* [TASK REQUIREMENTS] The lines to reproduce run from the one containing "fix and configure" through the end of the records below. Reproduce them exactly and add nothing.

* [Recorded data]
================================

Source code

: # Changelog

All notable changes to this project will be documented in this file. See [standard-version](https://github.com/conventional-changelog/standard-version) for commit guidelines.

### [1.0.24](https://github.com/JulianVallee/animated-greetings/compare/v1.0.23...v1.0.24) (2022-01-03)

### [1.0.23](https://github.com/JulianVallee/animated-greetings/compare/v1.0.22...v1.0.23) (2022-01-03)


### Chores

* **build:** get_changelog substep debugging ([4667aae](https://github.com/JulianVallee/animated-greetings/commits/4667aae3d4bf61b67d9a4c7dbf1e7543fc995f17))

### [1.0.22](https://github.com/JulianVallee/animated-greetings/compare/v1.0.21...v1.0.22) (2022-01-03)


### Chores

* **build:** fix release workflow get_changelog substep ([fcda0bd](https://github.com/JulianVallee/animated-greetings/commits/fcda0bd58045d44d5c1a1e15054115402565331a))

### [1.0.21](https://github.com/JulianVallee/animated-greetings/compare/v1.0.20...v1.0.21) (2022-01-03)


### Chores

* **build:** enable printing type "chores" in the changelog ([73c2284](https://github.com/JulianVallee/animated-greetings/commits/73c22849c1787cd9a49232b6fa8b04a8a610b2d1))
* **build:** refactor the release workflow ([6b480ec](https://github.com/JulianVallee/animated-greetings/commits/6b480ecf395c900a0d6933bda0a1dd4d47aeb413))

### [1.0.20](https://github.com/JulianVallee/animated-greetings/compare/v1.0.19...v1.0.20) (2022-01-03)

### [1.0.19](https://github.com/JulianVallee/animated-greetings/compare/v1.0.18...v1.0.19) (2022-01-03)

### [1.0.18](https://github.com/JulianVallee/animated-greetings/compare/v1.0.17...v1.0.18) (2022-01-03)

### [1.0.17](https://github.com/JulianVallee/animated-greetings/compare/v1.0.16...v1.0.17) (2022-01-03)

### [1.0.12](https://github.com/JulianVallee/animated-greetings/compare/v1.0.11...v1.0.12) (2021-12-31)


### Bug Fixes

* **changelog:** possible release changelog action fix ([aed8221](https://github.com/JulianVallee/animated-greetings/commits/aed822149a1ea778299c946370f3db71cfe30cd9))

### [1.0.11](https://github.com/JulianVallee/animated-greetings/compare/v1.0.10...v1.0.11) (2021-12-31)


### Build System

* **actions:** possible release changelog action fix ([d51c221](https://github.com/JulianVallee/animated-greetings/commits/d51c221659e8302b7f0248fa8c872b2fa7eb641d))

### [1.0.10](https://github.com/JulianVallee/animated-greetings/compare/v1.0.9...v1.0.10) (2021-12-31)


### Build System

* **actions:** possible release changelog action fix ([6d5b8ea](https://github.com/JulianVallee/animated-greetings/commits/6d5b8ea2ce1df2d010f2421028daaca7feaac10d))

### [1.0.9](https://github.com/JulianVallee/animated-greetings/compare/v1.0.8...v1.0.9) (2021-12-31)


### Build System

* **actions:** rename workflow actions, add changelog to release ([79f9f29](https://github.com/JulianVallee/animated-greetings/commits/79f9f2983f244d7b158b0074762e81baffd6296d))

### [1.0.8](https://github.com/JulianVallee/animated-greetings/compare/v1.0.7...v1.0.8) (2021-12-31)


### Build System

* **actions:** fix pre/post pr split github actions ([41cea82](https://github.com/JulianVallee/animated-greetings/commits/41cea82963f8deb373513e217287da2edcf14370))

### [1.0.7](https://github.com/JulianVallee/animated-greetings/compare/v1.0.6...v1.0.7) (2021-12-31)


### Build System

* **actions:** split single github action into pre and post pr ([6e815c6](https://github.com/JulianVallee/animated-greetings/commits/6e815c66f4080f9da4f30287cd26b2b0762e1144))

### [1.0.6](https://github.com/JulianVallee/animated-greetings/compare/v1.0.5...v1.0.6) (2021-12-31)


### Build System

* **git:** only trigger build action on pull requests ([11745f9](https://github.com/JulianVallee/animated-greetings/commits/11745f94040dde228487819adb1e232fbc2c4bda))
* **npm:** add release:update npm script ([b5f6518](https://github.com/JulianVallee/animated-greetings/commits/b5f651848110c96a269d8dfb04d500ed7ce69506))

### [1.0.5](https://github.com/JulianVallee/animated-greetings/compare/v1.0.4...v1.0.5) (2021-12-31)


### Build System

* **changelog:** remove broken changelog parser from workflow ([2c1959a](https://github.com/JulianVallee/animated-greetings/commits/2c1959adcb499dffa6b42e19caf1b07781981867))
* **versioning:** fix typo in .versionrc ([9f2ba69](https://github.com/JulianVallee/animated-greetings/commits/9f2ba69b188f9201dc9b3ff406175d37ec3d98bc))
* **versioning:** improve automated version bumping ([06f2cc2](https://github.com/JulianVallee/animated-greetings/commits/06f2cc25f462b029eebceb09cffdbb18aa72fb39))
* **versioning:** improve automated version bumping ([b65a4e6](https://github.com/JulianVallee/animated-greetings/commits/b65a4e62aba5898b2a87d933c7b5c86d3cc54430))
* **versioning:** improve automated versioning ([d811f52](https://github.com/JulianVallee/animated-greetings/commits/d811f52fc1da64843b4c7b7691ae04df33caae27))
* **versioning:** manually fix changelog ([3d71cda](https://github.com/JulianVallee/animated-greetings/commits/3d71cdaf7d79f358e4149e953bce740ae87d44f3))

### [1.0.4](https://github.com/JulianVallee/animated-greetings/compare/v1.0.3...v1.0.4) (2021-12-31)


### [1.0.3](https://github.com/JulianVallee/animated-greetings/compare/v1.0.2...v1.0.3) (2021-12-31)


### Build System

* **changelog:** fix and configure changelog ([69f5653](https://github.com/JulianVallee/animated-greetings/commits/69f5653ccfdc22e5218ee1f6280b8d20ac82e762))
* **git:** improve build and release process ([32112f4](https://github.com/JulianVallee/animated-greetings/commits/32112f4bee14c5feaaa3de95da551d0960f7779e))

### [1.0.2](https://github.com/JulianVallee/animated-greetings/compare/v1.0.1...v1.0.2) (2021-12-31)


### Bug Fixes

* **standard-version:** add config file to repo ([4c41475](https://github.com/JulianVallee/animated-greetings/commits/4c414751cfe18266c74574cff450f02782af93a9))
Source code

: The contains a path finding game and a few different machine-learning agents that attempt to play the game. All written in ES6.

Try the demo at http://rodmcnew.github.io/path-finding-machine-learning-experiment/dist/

================================

* [EXERCISE OUTPUT]
* **changelog:** fix and configure changelog ([69f5653](https://github.com/JulianVallee/animated-greetings/commits/69f5653ccfdc22e5218ee1f6280b8d20ac82e762))
* **git:** improve build and release process ([32112f4](https://github.com/JulianVallee/animated-greetings/commits/32112f4bee14c5feaaa3de95da551d0960f7779e))

### [1.0.2](https://github.com/JulianVallee/animated-greetings/compare/v1.0.1...v1.0.2) (2021-12-31)


### Bug Fixes

* **standard-version:** add config file to repo ([4c41475](https://github.com/JulianVallee/animated-greetings/commits/4c414751cfe18266c74574cff450f02782af93a9))
Source code

: The contains a path finding game and a few different machine-learning agents that attempt to play the game. All written in ES6.

Try the demo at http://rodmcnew.github.io/path-finding-machine-learning-experiment/dist/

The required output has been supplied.